■ WHAT TO DO:
Could you copy every entry exactly, dropping the pictures?

[Stored data entries]
=== Begin Enclosure ===
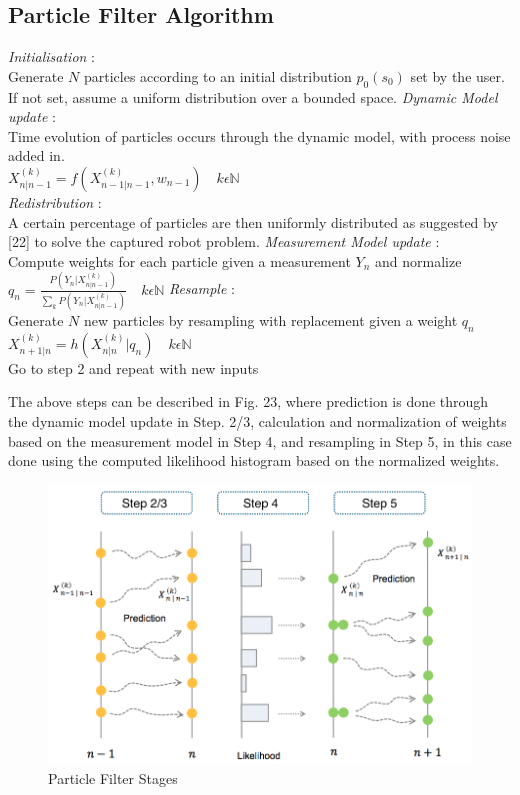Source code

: \documentclass[a4paper]{IEEEtran}
\begin{document}
\subsection{Particle Filter Algorithm}
\begin{algorithmic}[1]
\STATE \textit{Initialisation} : \\
Generate $N$ particles according to an initial distribution $p_{0}(s_{0})$ set by the user. If not set, assume a uniform distribution over a bounded space.
\STATE \textit{Dynamic Model update} : \\
Time evolution of particles occurs through the dynamic model, with process noise added in.\\
$X_{n|n-1}^{(k)}=f(X_{n-1|n-1}^{(k)},w_{n-1})\quad k\epsilon\mathbb{N}$\\
\STATE \textit{Redistribution} : \\
A certain percentage of particles are then uniformly distributed as suggested by [22] to solve the captured robot problem.
\STATE \textit{Measurement Model update} : \\
Compute weights for each particle given a measurement $Y_{n}$ and normalize \\
$q_{n}=\frac{P(Y_{n}|X_{n|n-1}^{(k)})}{\sum_{k}P(Y_{n}|X_{n|n-1}^{(k)})}\quad k\epsilon\mathbb{N}$
\STATE \textit{Resample} : \\
Generate $N$ new particles by resampling with replacement given a weight $q_{n}$ \\
$X_{n+1|n}^{(k)}=h(X_{n|n}^{(k)}|q_{n})\quad k\epsilon\mathbb{N}$ \\
\STATE Go to step 2 and repeat with new inputs
\end{algorithmic} 

The above steps can be described in Fig. 23, where prediction is done through the dynamic model update in Step. 2/3, calculation and normalization of weights based on the measurement model in Step 4, and resampling in Step 5, in this case done using the computed likelihood histogram based on the normalized weights.

\begin{figure}[h!]
  \centering
  \includegraphics[scale=0.3]{resample}
  \captionsetup{justification=centering}
  \caption{Particle Filter Stages}
\end{figure}
\end{document}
=== End Enclosure ===
■ EXERCISE OUTPUT:
Source code

: \documentclass[a4paper]{IEEEtran}
\begin{document}
\subsection{Particle Filter Algorithm}
\begin{algorithmic}[1]
\STATE \textit{Initialisation} : \\
Generate $N$ particles according to an initial distribution $p_{0}(s_{0})$ set by the user. If not set, assume a uniform distribution over a bounded space.
\STATE \textit{Dynamic Model update} : \\
Time evolution of particles occurs through the dynamic model, with process noise added in.\\
$X_{n|n-1}^{(k)}=f(X_{n-1|n-1}^{(k)},w_{n-1})\quad k\epsilon\mathbb{N}$\\
\STATE \textit{Redistribution} : \\
A certain percentage of particles are then uniformly distributed as suggested by [22] to solve the captured robot problem.
\STATE \textit{Measurement Model update} : \\
Compute weights for each particle given a measurement $Y_{n}$ and normalize \\
$q_{n}=\frac{P(Y_{n}|X_{n|n-1}^{(k)})}{\sum_{k}P(Y_{n}|X_{n|n-1}^{(k)})}\quad k\epsilon\mathbb{N}$
\STATE \textit{Resample} : \\
Generate $N$ new particles by resampling with replacement given a weight $q_{n}$ \\
$X_{n+1|n}^{(k)}=h(X_{n|n}^{(k)}|q_{n})\quad k\epsilon\mathbb{N}$ \\
\STATE Go to step 2 and repeat with new inputs
\end{algorithmic} 

The above steps can be described in Fig. 23, where prediction is done through the dynamic model update in Step. 2/3, calculation and normalization of weights based on the measurement model in Step 4, and resampling in Step 5, in this case done using the computed likelihood histogram based on the normalized weights.

\begin{figure}[h!]
  \centering
  \includegraphics[scale=0.3]{resample}
  \captionsetup{justification=centering}
  \caption{Particle Filter Stages}
\end{figure}
\end{document}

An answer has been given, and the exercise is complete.